Défenseur du musée Soulages

Bien qu’installé à Paris, Dominique Reynié ne se désintéresse pas de l’Aveyron, où il revient plusieurs fois par an. C’est même pour lui un "devoir moral" de porter attention à « son » département. Et prêche pour son développement et son ouverture. Il s’est ainsi toujours posé en défenseur du musée Soulages. "C’est un des plus grands peintres mondiaux et il est aveyronnais. Statistiquement, cela ne se reproduira plus", faisait-il remarquer aux plus sceptiques lors de sa construction. À l’image du viaduc de Millau, il prédisait même que le musée ferait taire ses détracteurs une fois construit.
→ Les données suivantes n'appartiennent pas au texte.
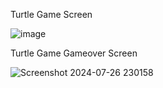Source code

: Turtle Game Screen

![image](https://github.com/user-attachments/assets/58f2c21d-3885-43bf-b3e4-f816355e9859)


Turtle Game Gameover Screen

![Screenshot 2024-07-26 230158](https://github.com/user-attachments/assets/aacc3a58-541d-4bdb-a3ac-eb179dd8f3a1)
"Vous aurez à Rodez des Américains, des Chinois, des Russes... et évidemment ils ne viendront pas pour rester seulement une heure", argumentait alors Dominique Reynié. "Ils vont forcément voir que c’est une région magnifique". Il n’en oublie pas pour autant la nécessité pour le département d’attirer les entreprises et d’être encore mieux désenclavé. Mais il ne doute pas de son potentiel : "L’Aveyron, c’est une sorte de Japon : une terre de traditions et d’innovation. Quand on est sur des terres difficiles, il faut toujours inventer".